Marilyn Manson: The Pale Emperor
Di Brunella AntonaciMarilyn Manson torna con un nuovo album, “The Pale Emperor”; sono trascorsi 3 anni dal precedente “Born Villain”, disco bistrattato sia dalla critica che dai fan per una certa ripetitività, sia nei temi proposti che nella cornice musicale impiegata. “The Pale Emperor” è un disco molto “sentito”, almeno in base a quanto dichiarato dallo stesso Manson prima dell’uscita. L’artista, nel corso della lavorazione ha perso da madre, da anni in lotta contro la demenza e l’Alzheimer. Negli ultimi tempi Manson sembra aver lasciato per strada i chili accumulati in questi ultimi anni dopo una vita di eccessi. Anche aver frequentato un rehab sembra aver dato i suoi frutti restituendo una voce che, seppur lontana da quella degli esordi (20 e più anni passati a gridare sui palchi e qualche sostanza di troppo hanno influito sicuramente), ha riacquistato spessore.
Già dall’apertura, affidata a “Killing Strangers”, l’intenzione del rocker maledetto è chiara; batteria campionata, basso potente in primo piano, chitarre corpose nel ritornello e voce “malata” impegnata a narrare un testo controverso. Ad aver contribuito alla stesura dell’album e, probabilmente, ad aver aggiunto qualcosa di inedito alle atmosfere che si respirano, è stato Tyler Bates, un compositore di colonne sonore per il mondo della televisione e per quello del cinema (sua, ad esempio, è la colonna sonora di “The Guardians of the Galaxy”).

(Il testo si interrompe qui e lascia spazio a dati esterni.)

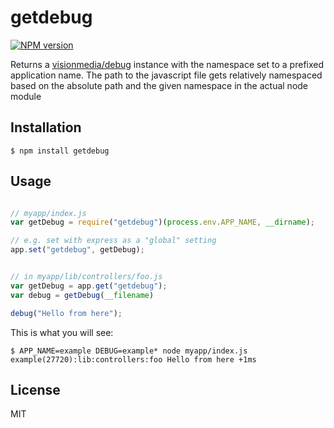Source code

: getdebug
========

[![NPM version](https://badge.fury.io/js/getdebug.svg)](http://badge.fury.io/js/getdebug)

Returns a [visionmedia/debug](visionmedia/debug) instance with the namespace set to a prefixed application name. The path to the javascript file gets relatively namespaced based on the absolute path and the given namespace in the actual node module


## Installation

    $ npm install getdebug
    
## Usage

```js

// myapp/index.js
var getDebug = require("getdebug")(process.env.APP_NAME, __dirname);

// e.g. set with express as a "global" setting
app.set("getdebug", getDebug);


// in myapp/lib/controllers/foo.js
var getDebug = app.get("getdebug");
var debug = getDebug(__filename)

debug("Hello from here");
```

This is what you will see:

    $ APP_NAME=example DEBUG=example* node myapp/index.js
    example(27720):lib:controllers:foo Hello from here +1ms

## License

MIT
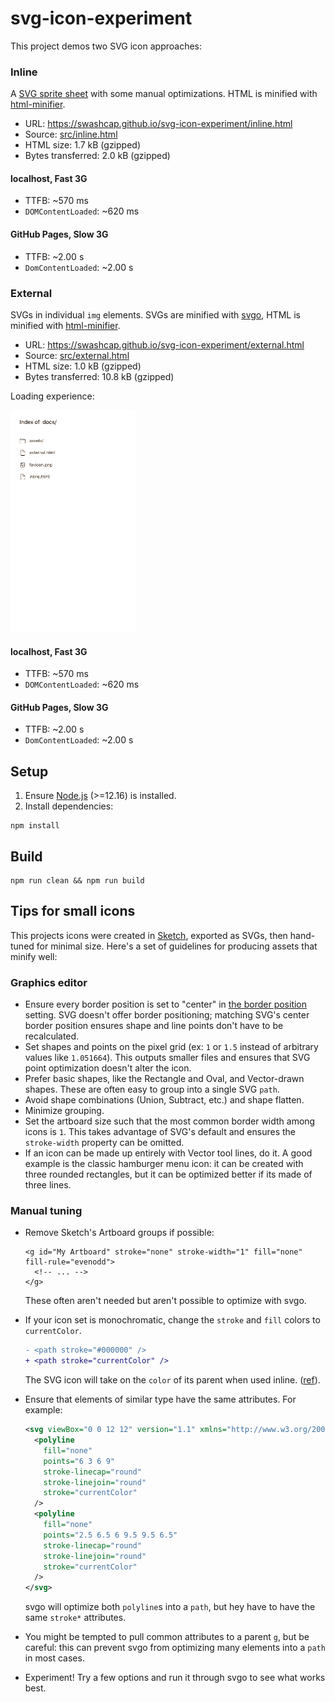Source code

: # svg-icon-experiment

This project demos two SVG icon approaches:

### Inline

A [SVG sprite sheet](https://css-tricks.com/svg-sprites-use-better-icon-fonts/)
with some manual optimizations. HTML is minified with
[html-minifier](https://github.com/kangax/html-minifier).

* URL: https://swashcap.github.io/svg-icon-experiment/inline.html
* Source: [src/inline.html](src/inline.html)
* HTML size: 1.7 kB (gzipped)
* Bytes transferred: 2.0 kB (gzipped)

#### localhost, Fast 3G

* TTFB: ~570 ms
* `DOMContentLoaded`: ~620 ms

#### GitHub Pages, Slow 3G

* TTFB: ~2.00 s
* `DomContentLoaded`: ~2.00 s

### External

SVGs in individual `img` elements. SVGs are minified with
[svgo](https://github.com/svg/svgo), HTML is minified with
[html-minifier](https://github.com/kangax/html-minifier).

* URL: https://swashcap.github.io/svg-icon-experiment/external.html
* Source: [src/external.html](src/external.html)
* HTML size: 1.0 kB (gzipped)
* Bytes transferred: 10.8 kB (gzipped)

Loading experience:

![simulated external loading](img/external-loading.gif)

#### localhost, Fast 3G

* TTFB: ~570 ms
* `DOMContentLoaded`: ~620 ms

#### GitHub Pages, Slow 3G

* TTFB: ~2.00 s
* `DomContentLoaded`: ~2.00 s

## Setup

1. Ensure [Node.js](https://nodejs.org/en/) (>=12.16) is installed.
2. Install dependencies:

  ```shell
  npm install
  ```

## Build

```shell
npm run clean && npm run build
```

## Tips for small icons

This projects icons were created in [Sketch](https://www.sketch.com), exported
as SVGs, then hand-tuned for minimal size. Here's a set of guidelines for
producing assets that minify well:

### Graphics editor

* Ensure every border position is set to "center" in [the border
  position](https://www.sketch.com/docs/styling/#how-to-set-a-border-position)
  setting. SVG doesn't offer border positioning; matching SVG's center border
  position ensures shape and line points don't have to be recalculated.
* Set shapes and points on the pixel grid (ex: `1` or `1.5` instead of arbitrary
  values like `1.051664`). This outputs smaller files and ensures that SVG point
  optimization doesn't alter the icon.
* Prefer basic shapes, like the Rectangle and Oval, and Vector-drawn shapes.
  These are often easy to group into a single SVG `path`.
* Avoid shape combinations (Union, Subtract, etc.) and shape flatten.
* Minimize grouping.
* Set the artboard size such that the most common border width among icons is
  `1`. This takes advantage of SVG's default and ensures the `stroke-width`
  property can be omitted.
* If an icon can be made up entirely with Vector tool lines, do it. A good
  example is the classic hamburger menu icon: it can be created with three
  rounded rectangles, but it can be optimized better if its made of three lines.

### Manual tuning

* Remove Sketch's Artboard groups if possible:

  ```shell
  <g id="My Artboard" stroke="none" stroke-width="1" fill="none" fill-rule="evenodd">
    <!-- ... -->
  </g>
  ```

  These often aren't needed but aren't possible to optimize with svgo.
* If your icon set is monochromatic, change the `stroke` and `fill` colors to
  `currentColor`.

  ```diff
  - <path stroke="#000000" />
  + <path stroke="currentColor" />
  ```

  The SVG icon will take on the `color` of its parent when used inline.
  ([ref](https://css-tricks.com/cascading-svg-fill-color/)).
* Ensure that elements of similar type have the same attributes. For example:

  ```svg
  <svg viewBox="0 0 12 12" version="1.1" xmlns="http://www.w3.org/2000/svg">
    <polyline
      fill="none"
      points="6 3 6 9"
      stroke-linecap="round"
      stroke-linejoin="round"
      stroke="currentColor"
    />
    <polyline
      fill="none"
      points="2.5 6.5 6 9.5 9.5 6.5"
      stroke-linecap="round"
      stroke-linejoin="round"
      stroke="currentColor"
    />
  </svg>
  ```

  svgo will optimize both `polyline`s into a `path`, but hey have to have the
  same `stroke*` attributes.
* You might be tempted to pull common attributes to a parent `g`, but be
  careful: this can prevent svgo from optimizing many elements into a `path` in
  most cases.
* Experiment! Try a few options and run it through svgo to see what works best.
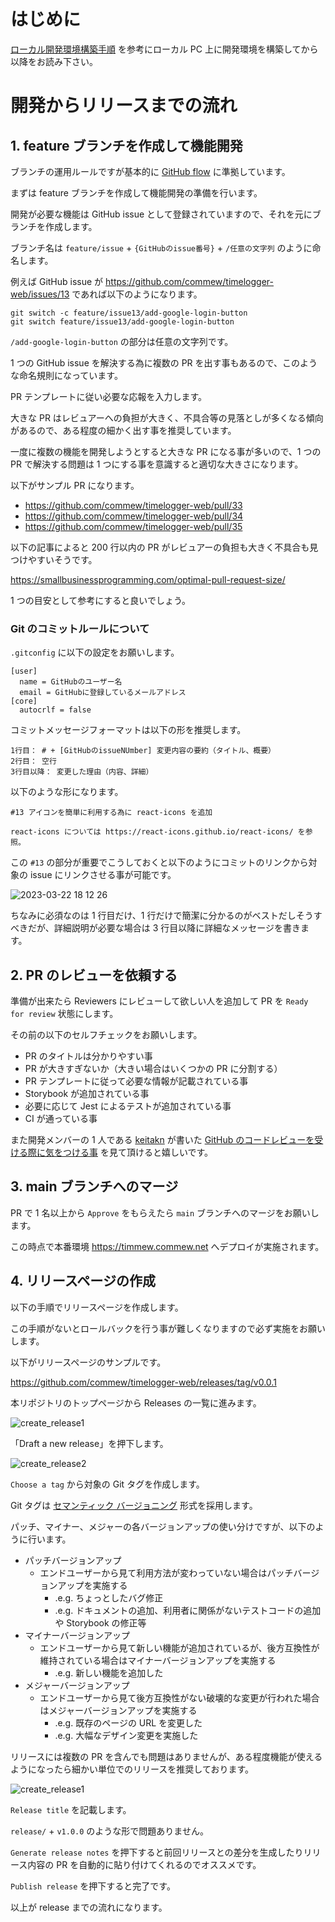 # はじめに

[ローカル開発環境構築手順](https://github.com/commew/timelogger-web/blob/main/docs/setup.md) を参考にローカル PC 上に開発環境を構築してから以降をお読み下さい。

# 開発からリリースまでの流れ

## 1. feature ブランチを作成して機能開発

ブランチの運用ルールですが基本的に [GitHub flow](https://guides.github.com/introduction/flow/) に準拠しています。

まずは feature ブランチを作成して機能開発の準備を行います。

開発が必要な機能は GitHub issue として登録されていますので、それを元にブランチを作成します。

ブランチ名は `feature/issue` + `{GitHubのissue番号}` + `/任意の文字列` のように命名します。

例えば GitHub issue が https://github.com/commew/timelogger-web/issues/13 であれば以下のようになります。

```
git switch -c feature/issue13/add-google-login-button
git switch feature/issue13/add-google-login-button
```

`/add-google-login-button` の部分は任意の文字列です。

1 つの GitHub issue を解決する為に複数の PR を出す事もあるので、このような命名規則になっています。

PR テンプレートに従い必要な応報を入力します。

大きな PR はレビュアーへの負担が大きく、不具合等の見落としが多くなる傾向があるので、ある程度の細かく出す事を推奨しています。

一度に複数の機能を開発しようとすると大きな PR になる事が多いので、1 つの PR で解決する問題は 1 つにする事を意識すると適切な大きさになります。

以下がサンプル PR になります。

- https://github.com/commew/timelogger-web/pull/33
- https://github.com/commew/timelogger-web/pull/34
- https://github.com/commew/timelogger-web/pull/35

以下の記事によると 200 行以内の PR がレビュアーの負担も大きく不具合も見つけやすいそうです。

https://smallbusinessprogramming.com/optimal-pull-request-size/

1 つの目安として参考にすると良いでしょう。

### Git のコミットルールについて

`.gitconfig` に以下の設定をお願いします。

```
[user]
  name = GitHubのユーザー名
  email = GitHubに登録しているメールアドレス
[core]
  autocrlf = false
```

コミットメッセージフォーマットは以下の形を推奨します。

```
1行目： # + [GitHubのissueNUmber] 変更内容の要約（タイトル、概要）
2行目： 空行
3行目以降： 変更した理由（内容、詳細）
```

以下のような形になります。

```
#13 アイコンを簡単に利用する為に react-icons を追加

react-icons については https://react-icons.github.io/react-icons/ を参照。
```

この `#13` の部分が重要でこうしておくと以下のようにコミットのリンクから対象の issue にリンクさせる事が可能です。

![2023-03-22 18 12 26](https://user-images.githubusercontent.com/11032365/226855375-c80d85b2-79bc-4515-baef-deac6cc8da0b.png)

ちなみに必須なのは 1 行目だけ、1 行だけで簡潔に分かるのがベストだしそうすべきだが、詳細説明が必要な場合は 3 行目以降に詳細なメッセージを書きます。

## 2. PR のレビューを依頼する

準備が出来たら Reviewers にレビューして欲しい人を追加して PR を `Ready for review` 状態にします。

その前の以下のセルフチェックをお願いします。

- PR のタイトルは分かりやすい事
- PR が大きすぎないか（大きい場合はいくつかの PR に分割する）
- PR テンプレートに従って必要な情報が記載されている事
- Storybook が追加されている事
- 必要に応じて Jest によるテストが追加されている事
- CI が通っている事

また開発メンバーの 1 人である [keitakn](https://github.com/keitakn) が書いた [GitHub のコードレビューを受ける際に気をつける事](https://zenn.dev/keitakn/articles/github-code-review-reviewee) を見て頂けると嬉しいです。

## 3. main ブランチへのマージ

PR で 1 名以上から `Approve` をもらえたら `main` ブランチへのマージをお願いします。

この時点で本番環境 https://timmew.commew.net へデプロイが実施されます。

## 4. リリースページの作成

以下の手順でリリースページを作成します。

この手順がないとロールバックを行う事が難しくなりますので必ず実施をお願いします。

以下がリリースページのサンプルです。

https://github.com/commew/timelogger-web/releases/tag/v0.0.1

本リポジトリのトップページから Releases の一覧に進みます。

![create_release1](https://user-images.githubusercontent.com/11032365/226859151-fe6fbf99-0d46-4d0d-bc4f-9147f830548c.png)

「Draft a new release」を押下します。

![create_release2](https://user-images.githubusercontent.com/11032365/226859145-1cc43422-474a-4def-a208-e7cb01575981.png)

`Choose a tag` から対象の Git タグを作成します。

Git タグは [セマンティック バージョニング](https://semver.org/lang/ja/) 形式を採用します。

パッチ、マイナー、メジャーの各バージョンアップの使い分けですが、以下のように行います。

- パッチバージョンアップ
  - エンドユーザーから見て利用方法が変わっていない場合はパッチバージョンアップを実施する
    - .e.g. ちょっとしたバグ修正
    - .e.g. ドキュメントの追加、利用者に関係がないテストコードの追加や Storybook の修正等
- マイナーバージョンアップ
  - エンドユーザーから見て新しい機能が追加されているが、後方互換性が維持されている場合はマイナーバージョンアップを実施する
    - .e.g. 新しい機能を追加した
- メジャーバージョンアップ
  - エンドユーザーから見て後方互換性がない破壊的な変更が行われた場合はメジャーバージョンアップを実施する
    - .e.g. 既存のページの URL を変更した
    - .e.g. 大幅なデザイン変更を実施した

リリースには複数の PR を含んでも問題はありませんが、ある程度機能が使えるようになったら細かい単位でのリリースを推奨しております。

![create_release1](https://user-images.githubusercontent.com/11032365/226859151-fe6fbf99-0d46-4d0d-bc4f-9147f830548c.png)

`Release title` を記載します。

`release/` + `v1.0.0` のような形で問題ありません。

`Generate release notes` を押下すると前回リリースとの差分を生成したりリリース内容の PR を自動的に貼り付けてくれるのでオススメです。

`Publish release` を押下すると完了です。

以上が release までの流れになります。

Gli ingredienti sembrano essere tutti al loro posto per coinvolgere l’ascoltatore; con il successivo brano “Deep Six”, singolo che ha anticipato l’uscita, il ritmo sale, così come il volume delle chitarre e un senso di oppressione che riesce ad affascinare. Rispetto agli ultimi dischi del “reverendo”, gli episodi risultano più centrati, i brani sono più corti e difficilmente annoiano, grazie a piccoli cambiamenti e a particolari affascinanti, che invogliano all’ascolto. Oltre alla citata “Deep Six”, si segnalano tra i brani migliori “Slave only dream to be a king” e “Third Day of a Seven Day Binge”, ma anche l’ultima “Odds of Even”, un dark blues inquietante, non può lasciare indifferenti.
Emerge meno il lato industrial di Manson e, vedendo i risultati ottenuti rispetto a quelli degli utlimi anni, sul piano musicale la scelta sembra ripagare alla grande; una versione noisy di classici blues rock potrebbe essere la carta vincente per il futuro.
Un ingrediente che fornisce all’album una marcia in più rispetto, ad esempio, a quanto avvenuto per “The hig end of low” del 2009, è rappresentato, infatti, dalla vena blues, che permea la maggior parte dei brani. La versione deluxe dell’album presenta anche un Manson inedito, che rielabora 3 dei brani presenti nella tracklist in chiave acustica, lasciando maggiore spazio alla sua voce sgraziata ma che ancora sa regalare emozioni, di qualunque genere.